**Work to complete:**
Every entry must be transcribed exactly. Pictures are not part of the copy.

**Working data:**
:::
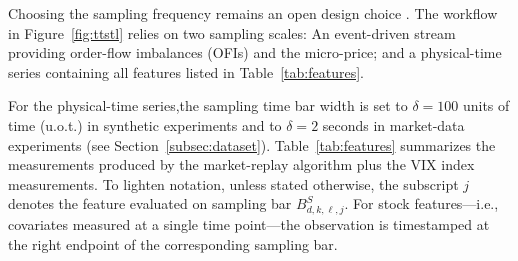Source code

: \documentclass[10pt,a4paper,oneside]{article}
\begin{document}
Choosing the sampling frequency remains an open design choice \cite{dutta2023review}. The workflow in Figure~\ref{fig:ttstl} relies on two sampling scales: An event-driven stream providing order-flow imbalances (OFIs) and the micro-price; and a physical-time series containing all features listed in Table~\ref{tab:features}.

For the physical-time series,the sampling time bar width is set to $\delta=100$ units of time (u.o.t.) in synthetic experiments and to $\delta=2$ seconds in market-data experiments (see Section~\ref{subsec:dataset}). Table~\ref{tab:features} summarizes the measurements produced by the market-replay algorithm plus the VIX index measurements. To lighten notation, unless stated otherwise, the subscript $j$ denotes the feature evaluated on sampling bar $B^{S}_{d,k,\ell,j}$. For stock features—i.e., covariates measured at a single time point—the observation is timestamped at the right endpoint of the corresponding sampling bar.






\end{document}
:::
**Task answer:**
Source code

: \documentclass[10pt,a4paper,oneside]{article}
\begin{document}
Choosing the sampling frequency remains an open design choice \cite{dutta2023review}. The workflow in Figure~\ref{fig:ttstl} relies on two sampling scales: An event-driven stream providing order-flow imbalances (OFIs) and the micro-price; and a physical-time series containing all features listed in Table~\ref{tab:features}.

For the physical-time series,the sampling time bar width is set to $\delta=100$ units of time (u.o.t.) in synthetic experiments and to $\delta=2$ seconds in market-data experiments (see Section~\ref{subsec:dataset}). Table~\ref{tab:features} summarizes the measurements produced by the market-replay algorithm plus the VIX index measurements. To lighten notation, unless stated otherwise, the subscript $j$ denotes the feature evaluated on sampling bar $B^{S}_{d,k,\ell,j}$. For stock features—i.e., covariates measured at a single time point—the observation is timestamped at the right endpoint of the corresponding sampling bar.






\end{document}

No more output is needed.